**REQUIREMENT:** Starting at the line that contains "based on data." and stopping after the line that contains "Minha coleção de", transcribe the listing below exactly; do not include any pictures.

**INFORMATION SHOWN:**
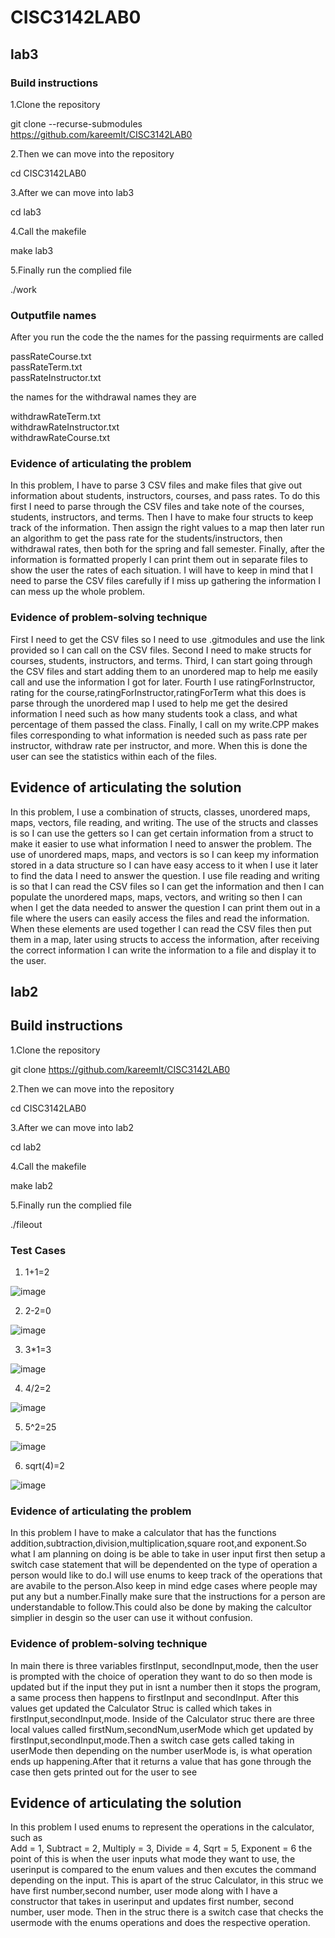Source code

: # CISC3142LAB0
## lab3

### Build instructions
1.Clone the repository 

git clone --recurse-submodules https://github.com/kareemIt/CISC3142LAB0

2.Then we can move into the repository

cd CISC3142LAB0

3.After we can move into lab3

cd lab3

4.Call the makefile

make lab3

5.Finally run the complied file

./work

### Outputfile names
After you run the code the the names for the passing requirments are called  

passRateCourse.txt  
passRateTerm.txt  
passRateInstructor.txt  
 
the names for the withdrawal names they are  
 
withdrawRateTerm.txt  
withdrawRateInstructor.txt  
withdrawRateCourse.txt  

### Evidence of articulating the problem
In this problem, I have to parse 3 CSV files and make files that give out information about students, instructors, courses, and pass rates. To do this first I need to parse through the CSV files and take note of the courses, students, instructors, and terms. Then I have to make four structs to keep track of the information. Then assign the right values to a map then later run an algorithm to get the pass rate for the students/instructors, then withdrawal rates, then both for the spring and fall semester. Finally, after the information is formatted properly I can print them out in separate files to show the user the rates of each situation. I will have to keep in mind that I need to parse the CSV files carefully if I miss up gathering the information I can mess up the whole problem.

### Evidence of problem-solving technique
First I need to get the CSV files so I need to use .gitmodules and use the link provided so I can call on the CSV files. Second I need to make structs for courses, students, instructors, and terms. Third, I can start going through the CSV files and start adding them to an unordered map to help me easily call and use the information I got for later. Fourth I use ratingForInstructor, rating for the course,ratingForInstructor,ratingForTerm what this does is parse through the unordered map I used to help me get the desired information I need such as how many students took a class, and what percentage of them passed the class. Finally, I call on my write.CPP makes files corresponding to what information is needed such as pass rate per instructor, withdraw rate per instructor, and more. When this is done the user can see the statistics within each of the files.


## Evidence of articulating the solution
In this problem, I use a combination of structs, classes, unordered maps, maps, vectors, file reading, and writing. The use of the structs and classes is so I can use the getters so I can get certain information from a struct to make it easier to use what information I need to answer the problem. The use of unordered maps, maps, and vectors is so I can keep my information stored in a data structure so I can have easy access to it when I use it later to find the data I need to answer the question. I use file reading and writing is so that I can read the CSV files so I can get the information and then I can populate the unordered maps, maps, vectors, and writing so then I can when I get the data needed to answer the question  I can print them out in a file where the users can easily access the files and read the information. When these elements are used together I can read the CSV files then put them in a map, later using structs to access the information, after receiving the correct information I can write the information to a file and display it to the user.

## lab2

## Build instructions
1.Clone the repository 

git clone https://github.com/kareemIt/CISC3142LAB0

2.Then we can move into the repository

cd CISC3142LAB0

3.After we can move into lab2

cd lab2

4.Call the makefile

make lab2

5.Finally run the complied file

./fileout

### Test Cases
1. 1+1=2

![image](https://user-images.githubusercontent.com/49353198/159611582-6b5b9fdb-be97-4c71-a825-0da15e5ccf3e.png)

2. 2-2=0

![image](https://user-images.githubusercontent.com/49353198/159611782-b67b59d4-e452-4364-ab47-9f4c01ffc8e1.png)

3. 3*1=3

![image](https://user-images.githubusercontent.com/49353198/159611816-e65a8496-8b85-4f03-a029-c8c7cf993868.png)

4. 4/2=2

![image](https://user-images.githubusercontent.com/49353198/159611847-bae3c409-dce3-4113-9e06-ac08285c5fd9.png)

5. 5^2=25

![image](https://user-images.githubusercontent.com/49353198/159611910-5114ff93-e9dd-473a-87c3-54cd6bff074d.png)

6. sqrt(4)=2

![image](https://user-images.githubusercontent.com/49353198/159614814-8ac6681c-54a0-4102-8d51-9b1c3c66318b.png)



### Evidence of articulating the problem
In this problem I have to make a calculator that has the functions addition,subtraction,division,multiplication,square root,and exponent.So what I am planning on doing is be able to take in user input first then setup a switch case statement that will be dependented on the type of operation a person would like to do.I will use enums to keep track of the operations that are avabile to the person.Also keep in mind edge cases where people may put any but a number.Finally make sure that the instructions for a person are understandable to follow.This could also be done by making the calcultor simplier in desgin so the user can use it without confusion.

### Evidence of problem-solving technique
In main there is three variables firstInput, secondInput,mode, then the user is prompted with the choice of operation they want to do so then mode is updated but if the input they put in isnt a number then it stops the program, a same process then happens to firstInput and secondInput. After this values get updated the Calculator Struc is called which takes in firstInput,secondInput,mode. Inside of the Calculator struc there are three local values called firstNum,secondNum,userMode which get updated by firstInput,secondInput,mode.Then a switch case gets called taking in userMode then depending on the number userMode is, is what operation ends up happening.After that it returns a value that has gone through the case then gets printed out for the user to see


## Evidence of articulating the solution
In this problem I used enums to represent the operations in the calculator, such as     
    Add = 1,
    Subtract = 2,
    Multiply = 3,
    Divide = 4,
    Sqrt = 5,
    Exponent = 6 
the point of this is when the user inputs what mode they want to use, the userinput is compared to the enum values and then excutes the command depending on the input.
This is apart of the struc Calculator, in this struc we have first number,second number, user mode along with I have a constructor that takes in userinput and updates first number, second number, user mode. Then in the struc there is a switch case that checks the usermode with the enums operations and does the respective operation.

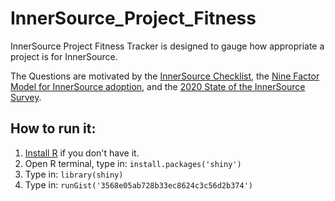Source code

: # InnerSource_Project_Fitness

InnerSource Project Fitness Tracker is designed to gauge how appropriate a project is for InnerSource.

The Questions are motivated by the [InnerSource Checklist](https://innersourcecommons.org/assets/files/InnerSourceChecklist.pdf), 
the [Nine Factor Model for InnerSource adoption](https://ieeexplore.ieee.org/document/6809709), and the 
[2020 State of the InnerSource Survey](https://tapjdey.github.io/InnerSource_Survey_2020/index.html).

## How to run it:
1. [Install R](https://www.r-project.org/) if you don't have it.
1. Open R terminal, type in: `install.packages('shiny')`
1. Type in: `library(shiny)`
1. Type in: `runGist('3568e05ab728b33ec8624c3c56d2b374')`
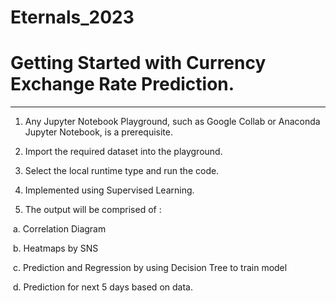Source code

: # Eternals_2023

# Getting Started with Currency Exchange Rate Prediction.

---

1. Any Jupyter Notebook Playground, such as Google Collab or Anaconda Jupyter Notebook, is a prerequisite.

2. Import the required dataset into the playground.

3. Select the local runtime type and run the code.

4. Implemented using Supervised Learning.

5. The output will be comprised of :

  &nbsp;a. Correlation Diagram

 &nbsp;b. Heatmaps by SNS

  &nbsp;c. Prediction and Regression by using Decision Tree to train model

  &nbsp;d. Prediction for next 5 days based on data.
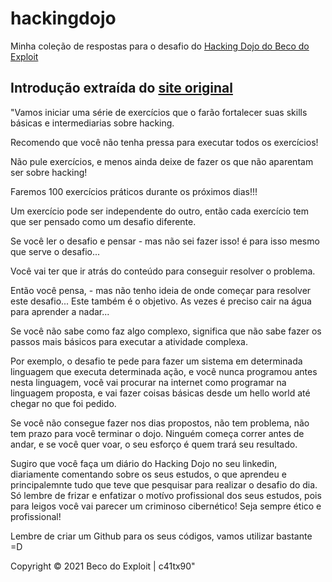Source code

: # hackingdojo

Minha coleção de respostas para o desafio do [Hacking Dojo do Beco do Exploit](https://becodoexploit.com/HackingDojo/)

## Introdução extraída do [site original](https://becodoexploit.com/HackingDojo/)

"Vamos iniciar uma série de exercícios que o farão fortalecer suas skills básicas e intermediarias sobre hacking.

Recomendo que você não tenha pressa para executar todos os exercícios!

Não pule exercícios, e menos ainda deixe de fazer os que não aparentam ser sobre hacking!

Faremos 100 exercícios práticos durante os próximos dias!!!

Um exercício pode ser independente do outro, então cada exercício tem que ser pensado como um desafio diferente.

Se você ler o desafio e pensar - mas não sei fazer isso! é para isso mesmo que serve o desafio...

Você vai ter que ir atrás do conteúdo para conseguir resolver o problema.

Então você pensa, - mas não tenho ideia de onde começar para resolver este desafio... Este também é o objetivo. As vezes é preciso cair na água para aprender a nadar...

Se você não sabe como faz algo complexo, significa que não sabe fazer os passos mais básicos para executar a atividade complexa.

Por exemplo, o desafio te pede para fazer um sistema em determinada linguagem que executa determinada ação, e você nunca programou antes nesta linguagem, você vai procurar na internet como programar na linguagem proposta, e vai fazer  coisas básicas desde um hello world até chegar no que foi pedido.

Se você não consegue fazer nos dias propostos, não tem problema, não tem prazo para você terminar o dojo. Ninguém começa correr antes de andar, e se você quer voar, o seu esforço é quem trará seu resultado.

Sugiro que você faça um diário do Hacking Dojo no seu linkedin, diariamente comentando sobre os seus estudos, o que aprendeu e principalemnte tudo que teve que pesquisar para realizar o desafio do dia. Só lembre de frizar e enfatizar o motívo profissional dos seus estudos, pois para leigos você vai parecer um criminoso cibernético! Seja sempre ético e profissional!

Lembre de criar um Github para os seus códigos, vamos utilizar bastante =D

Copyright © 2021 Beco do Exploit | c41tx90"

**SOLUTION TO THE PROBLEM:**
  &nbsp;d. Prediction for next 5 days based on data.
Source code

: # hackingdojo

Minha coleção de respostas para o desafio do [Hacking Dojo do Beco do Exploit](https://becodoexploit.com/HackingDojo/)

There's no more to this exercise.